**WHAT YOU HAVE TO DO**
Could you write out all of the data again, word for word?
**********
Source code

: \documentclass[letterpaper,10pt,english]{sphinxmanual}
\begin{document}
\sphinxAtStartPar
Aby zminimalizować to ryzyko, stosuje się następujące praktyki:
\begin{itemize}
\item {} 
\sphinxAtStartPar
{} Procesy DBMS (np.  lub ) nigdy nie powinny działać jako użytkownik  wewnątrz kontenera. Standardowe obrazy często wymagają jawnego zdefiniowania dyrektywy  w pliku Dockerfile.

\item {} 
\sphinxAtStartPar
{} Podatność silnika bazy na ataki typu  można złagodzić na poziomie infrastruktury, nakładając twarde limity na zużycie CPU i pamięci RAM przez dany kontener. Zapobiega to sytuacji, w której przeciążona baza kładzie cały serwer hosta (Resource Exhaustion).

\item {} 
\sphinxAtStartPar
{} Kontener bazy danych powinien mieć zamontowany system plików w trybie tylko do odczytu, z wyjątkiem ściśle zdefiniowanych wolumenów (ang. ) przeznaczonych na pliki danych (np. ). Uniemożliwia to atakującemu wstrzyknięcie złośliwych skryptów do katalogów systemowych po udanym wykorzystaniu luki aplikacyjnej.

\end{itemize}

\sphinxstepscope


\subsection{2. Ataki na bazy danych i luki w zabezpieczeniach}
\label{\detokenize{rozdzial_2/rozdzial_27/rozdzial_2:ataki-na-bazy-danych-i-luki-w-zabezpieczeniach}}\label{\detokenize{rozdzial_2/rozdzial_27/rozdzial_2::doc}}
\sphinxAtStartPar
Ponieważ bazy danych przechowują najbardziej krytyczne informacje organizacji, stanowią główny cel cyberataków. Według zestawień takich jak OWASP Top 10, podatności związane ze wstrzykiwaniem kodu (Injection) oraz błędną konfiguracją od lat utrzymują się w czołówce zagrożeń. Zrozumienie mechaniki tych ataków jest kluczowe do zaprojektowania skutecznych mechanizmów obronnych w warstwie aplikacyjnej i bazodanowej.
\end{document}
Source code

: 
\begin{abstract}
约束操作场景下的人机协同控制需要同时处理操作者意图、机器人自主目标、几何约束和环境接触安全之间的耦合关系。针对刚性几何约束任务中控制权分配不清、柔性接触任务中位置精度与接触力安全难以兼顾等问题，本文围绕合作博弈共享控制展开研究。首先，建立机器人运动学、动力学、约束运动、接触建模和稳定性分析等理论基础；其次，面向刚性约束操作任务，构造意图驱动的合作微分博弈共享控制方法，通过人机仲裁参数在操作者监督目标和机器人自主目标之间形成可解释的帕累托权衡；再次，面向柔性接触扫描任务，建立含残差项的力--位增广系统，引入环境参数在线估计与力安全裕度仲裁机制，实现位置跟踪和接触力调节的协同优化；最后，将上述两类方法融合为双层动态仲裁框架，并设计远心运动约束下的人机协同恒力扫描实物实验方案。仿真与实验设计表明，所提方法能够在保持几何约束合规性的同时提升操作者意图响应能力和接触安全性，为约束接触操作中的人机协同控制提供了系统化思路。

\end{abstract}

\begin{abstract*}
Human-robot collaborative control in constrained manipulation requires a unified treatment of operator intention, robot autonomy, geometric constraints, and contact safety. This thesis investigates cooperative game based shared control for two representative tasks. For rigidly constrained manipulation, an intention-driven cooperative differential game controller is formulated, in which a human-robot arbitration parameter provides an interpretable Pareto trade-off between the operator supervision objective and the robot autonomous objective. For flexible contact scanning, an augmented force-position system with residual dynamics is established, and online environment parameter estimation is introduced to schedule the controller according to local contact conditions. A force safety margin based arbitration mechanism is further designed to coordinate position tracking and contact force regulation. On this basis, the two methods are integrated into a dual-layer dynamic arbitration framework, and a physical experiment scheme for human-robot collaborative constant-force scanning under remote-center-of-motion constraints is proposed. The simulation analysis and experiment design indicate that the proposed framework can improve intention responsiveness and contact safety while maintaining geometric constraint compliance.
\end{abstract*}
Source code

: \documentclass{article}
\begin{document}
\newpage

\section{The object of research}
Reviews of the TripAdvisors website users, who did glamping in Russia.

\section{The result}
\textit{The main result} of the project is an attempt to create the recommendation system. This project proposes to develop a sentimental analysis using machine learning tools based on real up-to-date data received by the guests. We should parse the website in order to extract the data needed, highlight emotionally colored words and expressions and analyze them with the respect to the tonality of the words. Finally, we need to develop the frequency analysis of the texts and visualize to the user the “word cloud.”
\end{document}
**********
**OUTPUT OF THE EXERCISE**
Source code

: \documentclass[letterpaper,10pt,english]{sphinxmanual}
\begin{document}
\sphinxAtStartPar
Aby zminimalizować to ryzyko, stosuje się następujące praktyki:
\begin{itemize}
\item {} 
\sphinxAtStartPar
{} Procesy DBMS (np.  lub ) nigdy nie powinny działać jako użytkownik  wewnątrz kontenera. Standardowe obrazy często wymagają jawnego zdefiniowania dyrektywy  w pliku Dockerfile.

\item {} 
\sphinxAtStartPar
{} Podatność silnika bazy na ataki typu  można złagodzić na poziomie infrastruktury, nakładając twarde limity na zużycie CPU i pamięci RAM przez dany kontener. Zapobiega to sytuacji, w której przeciążona baza kładzie cały serwer hosta (Resource Exhaustion).

\item {} 
\sphinxAtStartPar
{} Kontener bazy danych powinien mieć zamontowany system plików w trybie tylko do odczytu, z wyjątkiem ściśle zdefiniowanych wolumenów (ang. ) przeznaczonych na pliki danych (np. ). Uniemożliwia to atakującemu wstrzyknięcie złośliwych skryptów do katalogów systemowych po udanym wykorzystaniu luki aplikacyjnej.

\end{itemize}

\sphinxstepscope


\subsection{2. Ataki na bazy danych i luki w zabezpieczeniach}
\label{\detokenize{rozdzial_2/rozdzial_27/rozdzial_2:ataki-na-bazy-danych-i-luki-w-zabezpieczeniach}}\label{\detokenize{rozdzial_2/rozdzial_27/rozdzial_2::doc}}
\sphinxAtStartPar
Ponieważ bazy danych przechowują najbardziej krytyczne informacje organizacji, stanowią główny cel cyberataków. Według zestawień takich jak OWASP Top 10, podatności związane ze wstrzykiwaniem kodu (Injection) oraz błędną konfiguracją od lat utrzymują się w czołówce zagrożeń. Zrozumienie mechaniki tych ataków jest kluczowe do zaprojektowania skutecznych mechanizmów obronnych w warstwie aplikacyjnej i bazodanowej.
\end{document}
Source code

: 
\begin{abstract}
约束操作场景下的人机协同控制需要同时处理操作者意图、机器人自主目标、几何约束和环境接触安全之间的耦合关系。针对刚性几何约束任务中控制权分配不清、柔性接触任务中位置精度与接触力安全难以兼顾等问题，本文围绕合作博弈共享控制展开研究。首先，建立机器人运动学、动力学、约束运动、接触建模和稳定性分析等理论基础；其次，面向刚性约束操作任务，构造意图驱动的合作微分博弈共享控制方法，通过人机仲裁参数在操作者监督目标和机器人自主目标之间形成可解释的帕累托权衡；再次，面向柔性接触扫描任务，建立含残差项的力--位增广系统，引入环境参数在线估计与力安全裕度仲裁机制，实现位置跟踪和接触力调节的协同优化；最后，将上述两类方法融合为双层动态仲裁框架，并设计远心运动约束下的人机协同恒力扫描实物实验方案。仿真与实验设计表明，所提方法能够在保持几何约束合规性的同时提升操作者意图响应能力和接触安全性，为约束接触操作中的人机协同控制提供了系统化思路。

\end{abstract}

\begin{abstract*}
Human-robot collaborative control in constrained manipulation requires a unified treatment of operator intention, robot autonomy, geometric constraints, and contact safety. This thesis investigates cooperative game based shared control for two representative tasks. For rigidly constrained manipulation, an intention-driven cooperative differential game controller is formulated, in which a human-robot arbitration parameter provides an interpretable Pareto trade-off between the operator supervision objective and the robot autonomous objective. For flexible contact scanning, an augmented force-position system with residual dynamics is established, and online environment parameter estimation is introduced to schedule the controller according to local contact conditions. A force safety margin based arbitration mechanism is further designed to coordinate position tracking and contact force regulation. On this basis, the two methods are integrated into a dual-layer dynamic arbitration framework, and a physical experiment scheme for human-robot collaborative constant-force scanning under remote-center-of-motion constraints is proposed. The simulation analysis and experiment design indicate that the proposed framework can improve intention responsiveness and contact safety while maintaining geometric constraint compliance.
\end{abstract*}
Source code

: \documentclass{article}
\begin{document}
\newpage

\section{The object of research}
Reviews of the TripAdvisors website users, who did glamping in Russia.

\section{The result}
\textit{The main result} of the project is an attempt to create the recommendation system. This project proposes to develop a sentimental analysis using machine learning tools based on real up-to-date data received by the guests. We should parse the website in order to extract the data needed, highlight emotionally colored words and expressions and analyze them with the respect to the tonality of the words. Finally, we need to develop the frequency analysis of the texts and visualize to the user the “word cloud.”
\end{document}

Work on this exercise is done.